BRIEF:
Give the count of lines in the records that contain the string "CMFCツールバーコンボボックス", and write nothing but that number.

EXERCISE DATA:
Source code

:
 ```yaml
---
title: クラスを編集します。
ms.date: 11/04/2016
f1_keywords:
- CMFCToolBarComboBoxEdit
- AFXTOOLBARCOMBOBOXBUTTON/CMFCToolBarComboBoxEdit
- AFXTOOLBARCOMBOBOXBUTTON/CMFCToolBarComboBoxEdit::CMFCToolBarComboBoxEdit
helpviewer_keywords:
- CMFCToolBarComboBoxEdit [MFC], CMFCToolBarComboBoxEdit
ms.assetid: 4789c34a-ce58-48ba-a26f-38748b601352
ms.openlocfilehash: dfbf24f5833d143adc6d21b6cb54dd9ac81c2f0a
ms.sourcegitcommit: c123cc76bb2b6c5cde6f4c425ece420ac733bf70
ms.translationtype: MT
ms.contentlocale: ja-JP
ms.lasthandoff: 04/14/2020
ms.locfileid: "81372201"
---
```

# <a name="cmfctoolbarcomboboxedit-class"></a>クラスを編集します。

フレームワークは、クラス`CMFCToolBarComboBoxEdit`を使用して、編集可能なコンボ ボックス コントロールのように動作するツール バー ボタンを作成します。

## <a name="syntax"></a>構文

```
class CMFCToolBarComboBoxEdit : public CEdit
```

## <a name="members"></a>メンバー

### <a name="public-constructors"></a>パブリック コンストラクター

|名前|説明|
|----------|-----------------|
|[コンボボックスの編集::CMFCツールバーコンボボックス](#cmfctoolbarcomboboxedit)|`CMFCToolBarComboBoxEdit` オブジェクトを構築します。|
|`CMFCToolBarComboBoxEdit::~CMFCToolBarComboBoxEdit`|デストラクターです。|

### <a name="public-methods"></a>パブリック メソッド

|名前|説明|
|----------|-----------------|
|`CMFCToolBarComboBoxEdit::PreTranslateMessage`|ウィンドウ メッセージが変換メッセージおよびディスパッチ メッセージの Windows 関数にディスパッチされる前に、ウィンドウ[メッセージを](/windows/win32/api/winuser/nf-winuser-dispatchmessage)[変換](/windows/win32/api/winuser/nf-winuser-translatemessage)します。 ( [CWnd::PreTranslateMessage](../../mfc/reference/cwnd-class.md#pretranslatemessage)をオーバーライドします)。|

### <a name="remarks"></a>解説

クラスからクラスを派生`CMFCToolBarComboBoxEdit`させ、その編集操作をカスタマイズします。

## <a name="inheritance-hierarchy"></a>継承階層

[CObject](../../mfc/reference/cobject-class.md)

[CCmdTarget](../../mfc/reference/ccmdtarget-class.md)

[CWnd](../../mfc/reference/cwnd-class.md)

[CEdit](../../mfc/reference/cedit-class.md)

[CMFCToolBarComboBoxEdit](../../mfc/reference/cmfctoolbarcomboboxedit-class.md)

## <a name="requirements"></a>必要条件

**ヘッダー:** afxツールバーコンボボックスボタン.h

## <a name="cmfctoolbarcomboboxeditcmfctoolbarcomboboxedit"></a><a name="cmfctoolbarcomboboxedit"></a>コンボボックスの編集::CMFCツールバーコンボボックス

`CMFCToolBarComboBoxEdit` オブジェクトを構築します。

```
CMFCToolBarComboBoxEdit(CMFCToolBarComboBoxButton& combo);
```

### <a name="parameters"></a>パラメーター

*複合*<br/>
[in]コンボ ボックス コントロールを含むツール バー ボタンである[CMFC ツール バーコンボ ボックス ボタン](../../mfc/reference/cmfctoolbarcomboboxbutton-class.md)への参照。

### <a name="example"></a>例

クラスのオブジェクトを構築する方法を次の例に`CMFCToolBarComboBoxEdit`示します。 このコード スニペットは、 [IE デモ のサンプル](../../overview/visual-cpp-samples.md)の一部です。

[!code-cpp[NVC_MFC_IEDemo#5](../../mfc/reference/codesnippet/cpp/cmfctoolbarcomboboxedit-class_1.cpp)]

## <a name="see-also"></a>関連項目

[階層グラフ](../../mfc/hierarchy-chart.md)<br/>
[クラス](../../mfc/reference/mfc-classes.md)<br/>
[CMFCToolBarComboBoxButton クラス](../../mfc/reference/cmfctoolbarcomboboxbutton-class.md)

REPLY TO THE EXERCISE:
2